MEPC 74 agrees dates and targets for third phase of EEDI, starting in 2022.
TIGHTER RULES FOR CONTAINERSHIPS AND LNG CARRIERS WILL TAKE EFFECT IN 2022.
ENVIRONMENTAL regulators have resolved long standing thorny issues on the energy efficiency requirements of new containerships, LNG and gas carriers and other vessels and have agreed on more stringent rules for newbuilds.
The IMO’s 74th Marine Environment Protection Committee that convened in London last week approved the dates and targets for the third phase of the energy efficiency design index, the IMO’s signature decarbonisation measure.
The EEDI, which will enter its second phase in 2020, mandates how much more efficient ships built after a certain date must be compared to the average performance of their fleet between 1999 and 2008.
The trouble-free EEDI deliberations last week were a stark contrast to MEPC 73 in October 2018, which was originally set to approve new rules but never did, as for LNG, gas carriers and other ships pushed back the decision to MEPC 74.
Delegates at MEPC 74 fully embraced a proposal by the box carriers' premier lobby, the World Shipping Council, for containerships, which are often cited out as having the greatest margin for improvement.
Under that suggestion, EEDI phase three rules take effect in 2022 and the targeted reduction rates are divided according to vessel size, with the smaller ships facing more lenient requirements.

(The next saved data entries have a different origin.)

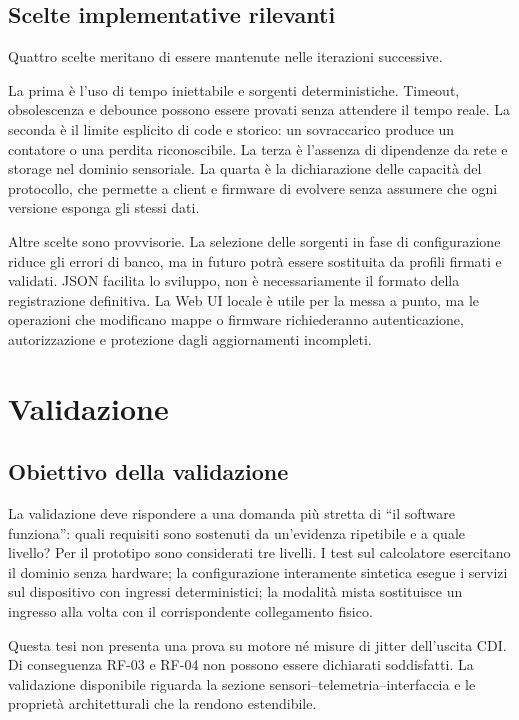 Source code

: \documentclass{article}
\begin{document}
\subsection{Scelte implementative rilevanti}

Quattro scelte meritano di essere mantenute nelle iterazioni successive.

La prima è l'uso di tempo iniettabile e sorgenti deterministiche. Timeout,
obsolescenza e debounce possono essere provati senza attendere il tempo reale.
La seconda è il limite esplicito di code e storico: un sovraccarico produce un
contatore o una perdita riconoscibile. La terza è l'assenza di dipendenze da
rete e storage nel dominio sensoriale. La quarta è la dichiarazione delle
capacità del protocollo, che permette a client e firmware di evolvere senza
assumere che ogni versione esponga gli stessi dati.

Altre scelte sono provvisorie. La selezione delle sorgenti in fase di
configurazione riduce gli errori di banco, ma in futuro potrà essere sostituita
da profili firmati e validati. JSON facilita lo sviluppo, non è necessariamente
il formato della registrazione definitiva. La Web UI locale è utile per la
messa a punto, ma le operazioni che modificano mappe o firmware richiederanno
autenticazione, autorizzazione e protezione dagli aggiornamenti incompleti.

\section{Validazione}
\label{sec:validazione}

\subsection{Obiettivo della validazione}

La validazione deve rispondere a una domanda più stretta di ``il software
funziona'': quali requisiti sono sostenuti da un'evidenza ripetibile e a quale
livello? Per il prototipo sono considerati tre livelli. I test sul calcolatore
esercitano il dominio senza hardware; la configurazione interamente sintetica
esegue i servizi sul dispositivo con ingressi deterministici; la modalità mista
sostituisce un ingresso alla
volta con il corrispondente collegamento fisico.

Questa tesi non presenta una prova su motore né misure di jitter dell'uscita CDI.
Di conseguenza RF-03 e RF-04 non possono essere dichiarati soddisfatti. La
validazione disponibile riguarda la sezione sensori--telemetria--interfaccia e
le proprietà architetturali che la rendono estendibile.
\end{document}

Improvement targets range from 15% to 30% for ships between 10,000 dwt and 15,000 dwt to 50% for those boxships 200,000 dwt and above.
This segregated approach deviates considerably from the 40% uniform reduction rate a number of delegations had supported during MEPC 73. But that same committee had also explicitly invited WSC to provide a proposal to MEPC 74 to help draw talks to a conclusion.

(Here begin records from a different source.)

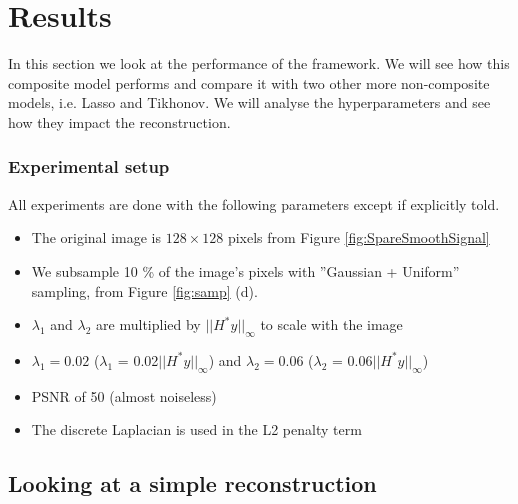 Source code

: \documentclass[a4paper,11pt,oneside]{report}
\theoremstyle{named}
\begin{document}
\chapter{Results} \label{Results}
In this section we look at the performance of the framework. We will see how this composite model performs and compare it with two other more non-composite models, i.e. Lasso and Tikhonov. We will analyse the hyperparameters and see how they impact the reconstruction.

\subsection{Experimental setup}
All experiments are done with the following parameters except if explicitly told.
\begin{itemize}
    \item The original image is $128 \times 128$ pixels from Figure \ref{fig:SpareSmoothSignal}
    \item  We subsample 10 \% of the image's pixels with ”Gaussian + Uniform” sampling, from Figure \ref{fig:samp} (d).
    \item $\lambda_1$ and $\lambda_2$ are multiplied by $||H^*y||_{\infty}$ to scale with the image
    \item $\lambda_1 = 0.02$ ($\lambda_1$ = 0.02$||H^*y||_{\infty}$) and $\lambda_2 = 0.06$ ($\lambda_2$ = 0.06$||H^*y||_{\infty}$)
    \item PSNR of 50 (almost noiseless)
    \item The discrete Laplacian is used in the L2 penalty term
\end{itemize}

\section{Looking at a simple reconstruction}
\end{document}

Phase three for LNG carriers of 10,000 dwt and above also comes into effect in 2022 with a 30% reduction rate, the same as for cruise ships without conventional propulsion of 85,000 gt and above, general cargo ships and gas carriers of 15,000 dwt and above.
But the third EEDI phase for most vessels, including bulkers and tankers, begins in 2025 with a 30% reduction rate.

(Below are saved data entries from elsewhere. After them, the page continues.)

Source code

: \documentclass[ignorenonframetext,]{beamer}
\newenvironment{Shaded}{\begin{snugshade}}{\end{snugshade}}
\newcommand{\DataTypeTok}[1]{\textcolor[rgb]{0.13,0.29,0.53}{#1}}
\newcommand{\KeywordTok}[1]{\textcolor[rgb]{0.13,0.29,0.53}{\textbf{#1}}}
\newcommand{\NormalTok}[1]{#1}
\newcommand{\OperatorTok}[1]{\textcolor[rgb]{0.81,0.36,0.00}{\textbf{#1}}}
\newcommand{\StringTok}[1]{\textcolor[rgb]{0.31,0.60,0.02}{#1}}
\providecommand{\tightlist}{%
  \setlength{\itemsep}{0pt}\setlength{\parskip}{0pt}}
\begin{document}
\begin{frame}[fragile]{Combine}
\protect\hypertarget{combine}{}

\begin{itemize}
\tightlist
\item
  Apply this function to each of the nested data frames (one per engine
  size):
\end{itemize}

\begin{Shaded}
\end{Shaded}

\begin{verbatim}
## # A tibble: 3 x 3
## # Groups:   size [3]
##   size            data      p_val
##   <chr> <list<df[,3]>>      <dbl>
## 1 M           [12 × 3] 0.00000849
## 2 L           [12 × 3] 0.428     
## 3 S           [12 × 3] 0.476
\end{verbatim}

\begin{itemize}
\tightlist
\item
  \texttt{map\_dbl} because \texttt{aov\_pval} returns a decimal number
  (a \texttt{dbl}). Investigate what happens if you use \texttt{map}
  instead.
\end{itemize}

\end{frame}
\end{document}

In certain cases, reduction rates will fluctuate within a specific size band, such as bulkers between 10,000 dwt and 20,000 dwt, form 0% up to 30%.
EEDI aside, during MEPC 74 delegates made little progress on decarbonisation measures, with the majority of the discussions being absorbed by important but procedural issues.
“IMO’s decision to move up and tighten energy efficiency targets for some new ships is a modest but necessary step to combat climate change. Next, IMO will consider energy efficiency measures for existing ships to reduce emissions in the near-term,” Dan Rutherford, marine director at the International Council on Clean Transportation, said in an e-mailed statement.
Faig Abbasov, shipping officer at Transport and Environment, an Brussels-based NGO which has long been calling for stricter EEDI targets on ships, slammed the IMO for showing it is not prepared to adopt rules that encourage technological innovation with EEDI regulation.
“IMO's comfort zone is rather to timidly follow what the market has already delivered without regulation, and then take credit for it," he said in an e-mailed statement.
MEPC 75 in 2020 will adopt the new EEDI requirements to make them official IMO regulations. Though in theory there is an opportunity for last minute interventions at that sessions, adoption of EEDI phase three rules should be a formality.
MEPC 74 also agreed to form a correspondence group, composed of member states and organisations, to begin negotiating for the first time the fourth phase of the EEDI.